- I think this is the minimal we can do to avoid a full Discovery reindex which is very expensive
- I helped Maria resize some massive PDFs for upload to CGSpace using GhostScript prepress mode as I had done before in [September, 2023]({{< relref "2023-09.md" >}}),
## 2023-11-08
- DSpace 7 Test has very high load again and I see more Java heap space errors in the log
- I wanted to test the import/export feature, and found that I could get a JSON and convert it to CSV for manipulation in OpenRefine
- Importing duplicates records, so I deleted and re-created the index in Elasticsearch first
- Then I started a new harvest on AReS to make sure the mappings are applied
## 2023-11-09
- Ryan asked me for help uploading a large PDF to CGSpace
- I tried my usual GhostScript preprint invocation and found the size decrease significantly, but some minor artifacts appeared in the images
- Interestingly, the [GhostScript docs](https://ghostscript.com/docs/9.54.0/VectorDevices.htm) mention that `prepress` doesn't give the best results:
> Please be aware that the /prepress setting does not indicate the highest quality conversion. Using any of these presets will involve altering the input, and as such may result in a PDF of poorer quality (compared to the input) than simply using the defaults. The 'best' quality (where best means closest to the original input) is obtained by not setting this parameter at all (or by using /default).

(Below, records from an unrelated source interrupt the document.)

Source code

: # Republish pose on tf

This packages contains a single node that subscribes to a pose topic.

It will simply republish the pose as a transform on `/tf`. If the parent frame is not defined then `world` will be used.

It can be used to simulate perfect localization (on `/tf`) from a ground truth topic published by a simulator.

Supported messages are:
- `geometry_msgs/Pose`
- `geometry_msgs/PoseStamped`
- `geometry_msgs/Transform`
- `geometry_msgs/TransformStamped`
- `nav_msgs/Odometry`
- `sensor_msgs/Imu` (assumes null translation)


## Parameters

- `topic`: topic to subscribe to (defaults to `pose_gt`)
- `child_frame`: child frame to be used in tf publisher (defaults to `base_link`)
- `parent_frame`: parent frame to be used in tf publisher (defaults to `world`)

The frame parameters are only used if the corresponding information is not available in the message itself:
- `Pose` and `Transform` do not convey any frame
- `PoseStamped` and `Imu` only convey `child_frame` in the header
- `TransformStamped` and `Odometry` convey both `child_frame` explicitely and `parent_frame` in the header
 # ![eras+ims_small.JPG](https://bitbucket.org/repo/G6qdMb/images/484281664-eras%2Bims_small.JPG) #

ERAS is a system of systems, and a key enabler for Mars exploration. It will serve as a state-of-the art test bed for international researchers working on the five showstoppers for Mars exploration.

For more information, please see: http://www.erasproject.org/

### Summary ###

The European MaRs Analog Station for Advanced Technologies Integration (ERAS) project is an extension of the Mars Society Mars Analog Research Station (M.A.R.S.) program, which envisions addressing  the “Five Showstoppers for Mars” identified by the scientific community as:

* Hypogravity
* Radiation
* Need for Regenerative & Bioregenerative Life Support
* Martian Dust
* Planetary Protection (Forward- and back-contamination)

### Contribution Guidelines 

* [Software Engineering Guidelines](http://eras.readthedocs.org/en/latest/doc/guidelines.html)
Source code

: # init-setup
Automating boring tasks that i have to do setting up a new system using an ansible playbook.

- Also, I found [a question on StackOverflow discussing some further techniques for PDFs with images](https://stackoverflow.com/questions/40849325/ghostscript-pdfwrite-specify-jpeg-quality):
- I was checking out the [DSpace 7 statistics](https://github.com/DSpace/RestContract/blob/main/statistics-reports.md) again and found that we have total visits and total downloads for each DSpace object, for example [this item](https://dspace7test.ilri.org/items/3f1b9605-f5ff-4bbb-8c89-d6fe4157f748):
- And the numbers match those in my dspace-statisitcs-api *exactly*!
- This can be useful to get an individual DSpace object's stats, but there is no way to iterate over all objects like all items...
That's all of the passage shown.